Il Signore Degli Anelli by J. R. R. Tolkien

Il Signore Degli Anelli by J. R. R. Tolkien

autore:J. R. R. Tolkien [Tolkien, J. R. R.]
La lingua: ita
Format: epub
editore: Sconosciuto
pubblicato: 2010-12-04T08:36:05+00:00


«Isengard, anche se sei forte e violento, freddo come vento, duro e cruento, è giunto il momento,È giunta la guerra, e trema la terra, sfonderem la pietra e la porta tetra!

C'erano molti altri versi. Gran parte della canzone non aveva parole, era solo simile a una musica di corni e tamburi. Era molto eccitante. Ma io credevo che si trattasse semplicemente di una marcia, soltanto di un canto... fin quando non giungemmo qui. Ora ho cambiato idea».«Passammo l'ultima cresta di monti, e dopo il calar della notte arrivammo a Nan Curunir», proseguì Merry. «Fu allora che per la prima volta ebbi la sensazione che la Foresta stessa si muovesse alle nostre spalle. Credevo di sognare un ent-sogno, ma Pipino ebbe la medesima impressione, e tutti e due ci sentimmo molto impauriti. Solo più tardi ci fu data qualche spiegazione.

«Si trattava di quelli che gli Ent chiamano nella "lingua abbreviata" Ucorni. A Barbalbero non piace troppo parlare di loro, ma credo che siano Ent trasformatisi quasi in alberi, almeno esternamente. In piedi e immobili qua e là ai margini o nell'interno del bosco, osservano ininterrottamente gli alberi; ma nel profondo delle valli più buie credo che ve ne siano centinaia e centinaia.

«Una grande potenza è latente in loro, e sembrerebbero capaci di avvilupparsi nelle ombre: è difficile vedere i loro movimenti. Eppure si muovono. E se sono incolleriti avanzano assai veloci. Mentre tranquillo guardi il cielo o ascolti il sussurro del vento, ti può capitare improvvisamente di trovarti in mezzo a un bosco, circondato da grandi alberi. Hanno ancora la voce, e sanno parlare con gli Ent - è per questo motivo che li chiamano Ucorni, mi ha detto Barbalbero ma sono diventati strani e selvaggi. Pericolosi. Sarei terrorizzato se li incontrassi da solo, senza la compagnia di veri Ent che li sorveglino.
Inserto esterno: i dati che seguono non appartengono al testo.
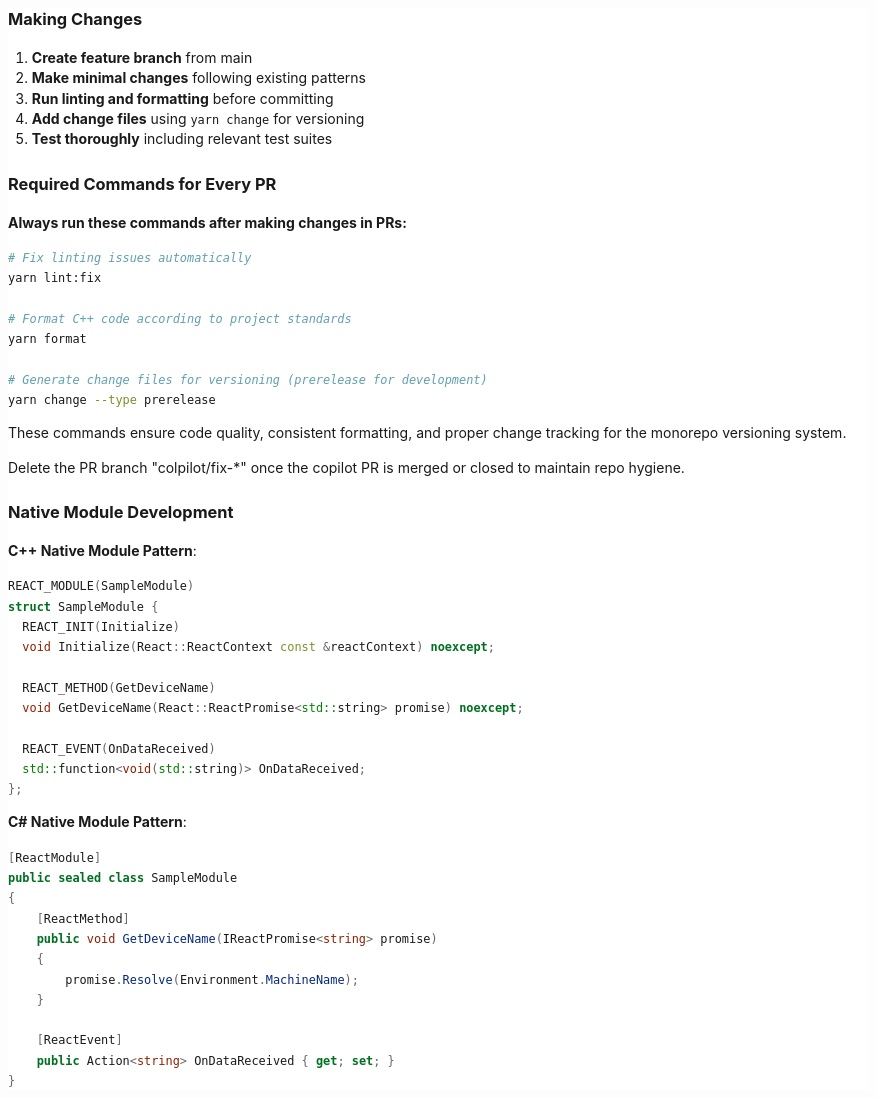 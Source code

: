 ### Making Changes

1. **Create feature branch** from main
2. **Make minimal changes** following existing patterns
3. **Run linting and formatting** before committing
4. **Add change files** using `yarn change` for versioning
5. **Test thoroughly** including relevant test suites

### Required Commands for Every PR

**Always run these commands after making changes in PRs:**

```bash
# Fix linting issues automatically
yarn lint:fix

# Format C++ code according to project standards
yarn format

# Generate change files for versioning (prerelease for development)
yarn change --type prerelease
```

These commands ensure code quality, consistent formatting, and proper change tracking for the monorepo versioning system.

Delete the PR branch "colpilot/fix-*" once the copilot PR is merged or closed to maintain repo hygiene.

### Native Module Development

**C++ Native Module Pattern**:
```cpp
REACT_MODULE(SampleModule)
struct SampleModule {
  REACT_INIT(Initialize)
  void Initialize(React::ReactContext const &reactContext) noexcept;
  
  REACT_METHOD(GetDeviceName)
  void GetDeviceName(React::ReactPromise<std::string> promise) noexcept;
  
  REACT_EVENT(OnDataReceived)
  std::function<void(std::string)> OnDataReceived;
};
```

**C# Native Module Pattern**:
```csharp
[ReactModule]
public sealed class SampleModule
{
    [ReactMethod]
    public void GetDeviceName(IReactPromise<string> promise)
    {
        promise.Resolve(Environment.MachineName);
    }
    
    [ReactEvent]
    public Action<string> OnDataReceived { get; set; }
}
```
«Ebbene, la notte era calata da poco, quando scendemmo un lungo strapiombo e giungemmo nella parte superiore della Valle dello Stregone, insieme con gli Ent e con tutti i loro Ucorni fruscianti. Non li vedevamo, beninteso, ma l'aria era piena di scricchiolii. Era una notte molto buia e nuvolosa. Appena si furono allontanati dai colli, avanzarono a gran velocità, con un rumore simile a vento impetuoso. La Luna non fece mai capolino fra le nuvole, e poco dopo mezzanotte un bosco alto e fitto circondava tutta la parte settentrionale d'Isengard. Non vi era traccia di nemici e non si udivano sentinelle. Soltanto una luce brillava da un'alta finestra sulla torre.

«Barbalbero e qualche altro Ent proseguirono silenziosamente la marcia per giungere in un punto da cui si potevano scorgere i cancelli. Pipino e io eravamo con loro; seduti sulle spalle di Barbalbero, lo sentivamo fremere dalla tensione. Ma anche quando sono stati destati, gli Ent sanno essere molto cauti e pazienti. Rimasero immobili come statue di pietra, respirando e ascoltando.

«Poi, tutta un tratto, vi fu un tremendo trambusto. Squilli di trombe che facevano echeggiare le mura d'Isengard. Credevamo di essere stati scoperti, e che la battaglia stesse per incominciare. Ma non accadde nulla del genere.